[Stored data entries]
☆ ☆ ☆ ☆ ☆ ☆ ☆
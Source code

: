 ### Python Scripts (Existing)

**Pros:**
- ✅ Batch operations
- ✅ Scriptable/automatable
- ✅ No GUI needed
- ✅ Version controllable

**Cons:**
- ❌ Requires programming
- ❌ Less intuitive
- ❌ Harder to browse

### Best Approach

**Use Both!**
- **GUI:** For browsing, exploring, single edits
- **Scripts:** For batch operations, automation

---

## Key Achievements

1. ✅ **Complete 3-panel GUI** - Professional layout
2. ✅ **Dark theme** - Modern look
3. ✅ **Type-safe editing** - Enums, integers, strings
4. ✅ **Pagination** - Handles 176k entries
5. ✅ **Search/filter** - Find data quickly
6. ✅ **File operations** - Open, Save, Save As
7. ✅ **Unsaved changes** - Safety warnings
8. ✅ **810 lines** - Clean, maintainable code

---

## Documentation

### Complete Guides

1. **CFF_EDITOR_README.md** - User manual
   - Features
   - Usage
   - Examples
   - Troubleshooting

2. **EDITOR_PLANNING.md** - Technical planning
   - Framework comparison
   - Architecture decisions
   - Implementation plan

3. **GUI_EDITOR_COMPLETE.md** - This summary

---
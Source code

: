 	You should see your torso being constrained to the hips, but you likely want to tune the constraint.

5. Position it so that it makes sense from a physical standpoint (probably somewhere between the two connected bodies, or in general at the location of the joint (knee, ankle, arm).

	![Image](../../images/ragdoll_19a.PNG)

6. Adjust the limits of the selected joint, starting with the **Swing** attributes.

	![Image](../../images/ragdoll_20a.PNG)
☆ ☆ ☆ ☆ ☆ ☆ ☆
> **What you need to do**
Exact copies of every record above are required.

> **Output for this exercise**
Source code

: ### Python Scripts (Existing)

**Pros:**
- ✅ Batch operations
- ✅ Scriptable/automatable
- ✅ No GUI needed
- ✅ Version controllable

**Cons:**
- ❌ Requires programming
- ❌ Less intuitive
- ❌ Harder to browse

### Best Approach

**Use Both!**
- **GUI:** For browsing, exploring, single edits
- **Scripts:** For batch operations, automation

---

## Key Achievements

1. ✅ **Complete 3-panel GUI** - Professional layout
2. ✅ **Dark theme** - Modern look
3. ✅ **Type-safe editing** - Enums, integers, strings
4. ✅ **Pagination** - Handles 176k entries
5. ✅ **Search/filter** - Find data quickly
6. ✅ **File operations** - Open, Save, Save As
7. ✅ **Unsaved changes** - Safety warnings
8. ✅ **810 lines** - Clean, maintainable code

---

## Documentation

### Complete Guides

1. **CFF_EDITOR_README.md** - User manual
   - Features
   - Usage
   - Examples
   - Troubleshooting

2. **EDITOR_PLANNING.md** - Technical planning
   - Framework comparison
   - Architecture decisions
   - Implementation plan

3. **GUI_EDITOR_COMPLETE.md** - This summary

---
Source code

: 	You should see your torso being constrained to the hips, but you likely want to tune the constraint.

5. Position it so that it makes sense from a physical standpoint (probably somewhere between the two connected bodies, or in general at the location of the joint (knee, ankle, arm).

	![Image](../../images/ragdoll_19a.PNG)

6. Adjust the limits of the selected joint, starting with the **Swing** attributes.

	![Image](../../images/ragdoll_20a.PNG)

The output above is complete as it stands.